The methodology was developed specifically to address the important medical/epidemiologic question of predicting poor pregnancy outcomes from longitudinal ultrasound data. However, the methodology can be applied more generally to any situation where we are predicting a binary event where the timing of this event is of secondary interest and does not cause the longitudinal data to be censored. In the latter case, a joint model of longitudinal and time-to-event would be more appropriate.

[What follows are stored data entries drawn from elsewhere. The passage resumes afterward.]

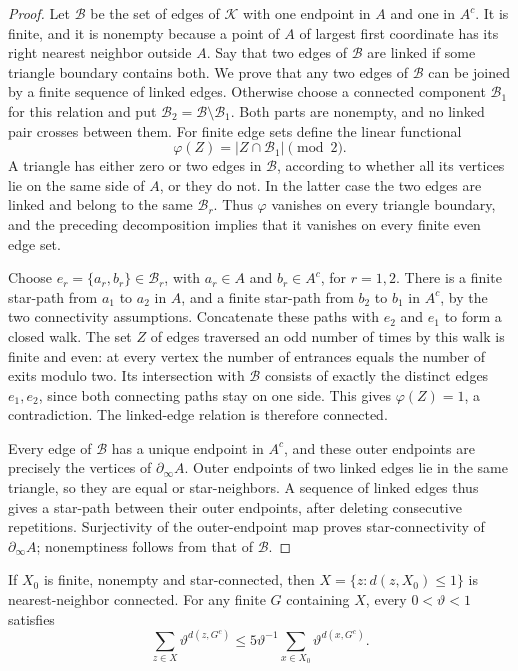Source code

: \begin{proof}
Let \(\mathcal B\) be the set of edges of \(\mathcal K\)
with one endpoint in \(A\) and one in \(A^c\).  It is finite,
and it is nonempty because a point of \(A\) of largest first
coordinate has its right nearest neighbor outside \(A\).
Say that two edges of \(\mathcal B\) are linked if some
triangle boundary contains both.  We prove that any two
edges of \(\mathcal B\) can be joined by a finite sequence
of linked edges.  Otherwise choose a connected component
\(\mathcal B_1\) for this relation and put
\(\mathcal B_2=\mathcal B\setminus\mathcal B_1\).
Both parts are nonempty, and no linked pair crosses between
them.  For finite edge sets define the linear functional
\[
              \varphi(Z)=|Z\cap\mathcal B_1|\pmod2.
\]
A triangle has either zero or two edges in \(\mathcal B\),
according to whether all its vertices lie on the same side
of \(A\), or they do not.  In the latter case the two edges
are linked and belong to the same \(\mathcal B_r\).
Thus \(\varphi\) vanishes on every triangle boundary, and
the preceding decomposition implies that it vanishes on
every finite even edge set.

Choose \(e_r=\{a_r,b_r\}\in\mathcal B_r\), with
\(a_r\in A\) and \(b_r\in A^c\), for \(r=1,2\).
There is a finite star-path from \(a_1\) to \(a_2\) in
\(A\), and a finite star-path from \(b_2\) to \(b_1\)
in \(A^c\), by the two connectivity assumptions.
Concatenate these paths with \(e_2\) and \(e_1\) to form
a closed walk.  The set \(Z\) of edges traversed an odd
number of times by this walk is finite and even: at every
vertex the number of entrances equals the number of exits
modulo two.  Its intersection with \(\mathcal B\) consists
of exactly the distinct edges \(e_1,e_2\), since both
connecting paths stay on one side.  This gives
\(\varphi(Z)=1\), a contradiction.  The linked-edge relation
is therefore connected.

Every edge of \(\mathcal B\) has a unique endpoint in
\(A^c\), and these outer endpoints are precisely the
vertices of \(\partial_\infty A\).  Outer endpoints of
two linked edges lie in the same triangle, so they are
equal or star-neighbors.  A sequence of linked edges
thus gives a star-path between their outer endpoints,
after deleting consecutive repetitions.  Surjectivity of
the outer-endpoint map proves star-connectivity of
\(\partial_\infty A\); nonemptiness follows from that of
\(\mathcal B\).
\end{proof}

\begin{lemma}\label{l:thicken}
If \(X_0\) is finite, nonempty and star-connected, then
\(X=\{z:d(z,X_0)\le1\}\) is nearest-neighbor connected.
For any finite \(G\) containing \(X\), every \(0<\vartheta<1\)
satisfies
\[
 \sum_{z\in X}\vartheta^{d(z,G^c)}
       \le5\vartheta^{-1}
                      \sum_{x\in X_0}\vartheta^{d(x,G^c)}.
\]
\end{lemma}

In this approach, we incorporate a dependence between the longitudinal and binary processes with shared random effects that link the two process through a function h(b_ik). We specified h(b_ik) to be the projection of the fetal growth process to a time close to birth. In our analyses, we chose this time to be 39 gestational weeks, but results were not sensitive to this assumption. Alternatively, one could link the two processes with a linear combination of all the random effects and unknown parameters. However, in our situation where we have three longitudinal outcomes and 7 random effects per outcome, this would be problematic (21 coefficients to estimate). The current approach requires us to estimate only one parameter for each longitudinal outcome (a total of three coefficients).

We incorporated a flexible mean structure for the longitudinal trajectories using cubic splines. A priori, we choose three knot points at gestational times corresponding to each of three quartiles. For the fetal growth application, this was sensible, since knot point locations were chosen close to the targeted measurements. However, in other situations where observations are more irregularly spaced and the mean trajectories follow more complex patterns, a larger number of knot points may be necessary. Future research may focus on estimating the optimal number of knot points in these situations.

The model induced dependence between the longitudinal and binary outcomes using shared random effects. We recognize that this does place a constraint on the correlation between these processes. However, including separate correlated random effects for the longitudinal and binary components is not possible, since random effects cannot be incorporated for a single binary response. For applications with a repeated binary response, such an extension could be considered.